HTTP code: 500, type: com.dataiku.dip.exceptions.DataStoreIOException"
Thanks!
Answers
-
CoreyS Dataiker Alumni, Dataiku DSS Core Designer, Dataiku DSS Core Concepts, Registered Posts: 1,150 ✭✭✭✭✭✭✭✭✭
Hi, @ls
! Can you provide any further details on the thread to assist users in helping you find a solution (insert examples like DSS version etc.) Also, can you let us know if you’ve tried any fixes already?This should lead to a quicker response from the community. -
I created a dataset by using an sql query like this...
select c1, c2, c3, date1
from t1
qualify row_number() over(partition by c1 order by date1 desc) = 1The source, Teradata, returned with a Top N error. I didn't put top n into my query so I believed Dataiku did so.
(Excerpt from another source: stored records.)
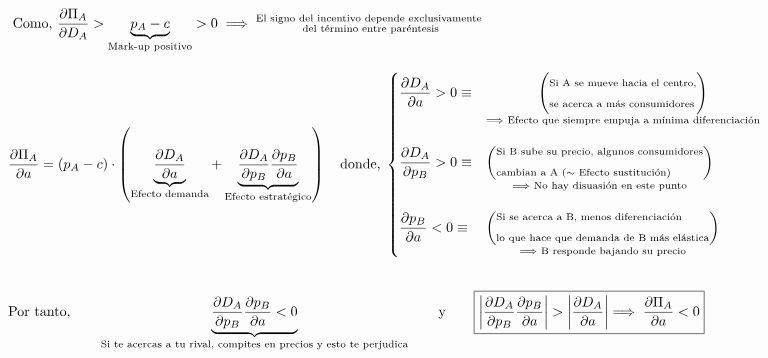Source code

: \documentclass[10pt,a4paper]{article}
\begin{document}
$$\begin{aligned}
    &\text{ Como, $\frac{\partial \Pi_A}{\partial D_A}>\underbrace{p_A-c}_{\text{\scriptsize Mark-up positivo}}>0$}\;\Longrightarrow\;\substack{\text{El signo del incentivo depende exclusivamente}\\\text{ del término entre paréntesis}}\\[1em]
    &\frac{\partial \Pi_A}{\partial a}=(p_A-c)\cdot \left(\underbrace{\frac{\partial D_A}{\partial a}}_{\text{\scriptsize Efecto demanda}}+\underbrace{\frac{\partial D_A}{\partial p_B}\frac{\partial p_B}{\partial a}}_{\text{\scriptsize Efecto estratégico}}\right)\quad \text{donde,}\;
    \left\{\begin{aligned}
        &\frac{\partial D_A}{\partial a}>0\equiv&&
        \underset{\text{\scriptsize $\Longrightarrow$ Efecto que siempre empuja a mínima diferenciación}}{\left(\begin{aligned}
            &\text{\scriptsize Si A se mueve hacia el centro,}\\
            &\text{\scriptsize se acerca a más consumidores}
        \end{aligned}\right)}\\[1em]
        &\frac{\partial D_A}{\partial p_B}>0\equiv&&
        \underset{\text{\scriptsize $\Longrightarrow$ No hay disuasión en este punto}}{\left(\begin{aligned}
            &\text{\scriptsize Si B sube su precio, algunos consumidores}\\
            &\text{\scriptsize cambian a A ($\sim$ Efecto sustitución)}
        \end{aligned}\right)}\\[1em]
        &\frac{\partial p_B}{\partial a}<0\equiv&&
        \underset{\text{\scriptsize $\Longrightarrow$ B responde bajando su precio}}{\left(\begin{aligned}
            &\text{\scriptsize Si se acerca a B, menos diferenciación}\\
            &\text{\scriptsize lo que hace que demanda de B más elástica}
        \end{aligned}\right)}
    \end{aligned}\right.\\[2em]
    &\text{Por tanto,}\qquad \underbrace{\frac{\partial D_A}{\partial p_B}\frac{\partial p_B}{\partial a}<0}_{\text{\scriptsize Si te acercas a tu rival, compites en precios y esto te perjudica}}\qquad \text{y}\qquad \boxed{\left|\frac{\partial D_A}{\partial p_B}\frac{\partial p_B}{\partial a}\right|>\left|\frac{\partial D_A}{\partial a}\right|\Longrightarrow\;\frac{\partial \Pi_A}{\partial a}<0}
\end{aligned}$$
\end{document}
I solved it by putting the query in a derived table like this...
select *
from
( select c1, c2, c3, date1
from t1
qualify row_number() over(partition by c1 order by date1 desc) = 1
) aAny other suggestions?
-
Marlan Neuron 2020, Neuron, Registered, Dataiku Frontrunner Awards 2021 Finalist, Neuron 2021, Neuron 2022, Dataiku Frontrunner Awards 2021 Participant, Neuron 2023 Posts: 320 Neuron
Hi @ls
,If you need to use a dataset that represents a SQL query then your solution is a good one.
I don't often use datasets defined in this way since they can't be used with downstream SQL recipes (and maybe other types of recipes).
Another perhaps obvious option is to define a SQL table dataset (rather than a SQL query dataset) that points to t1 and then use a subsequent SQL recipe containing the qualify logic to create a new dataset / table. The drawback is that you'll end up with a second table.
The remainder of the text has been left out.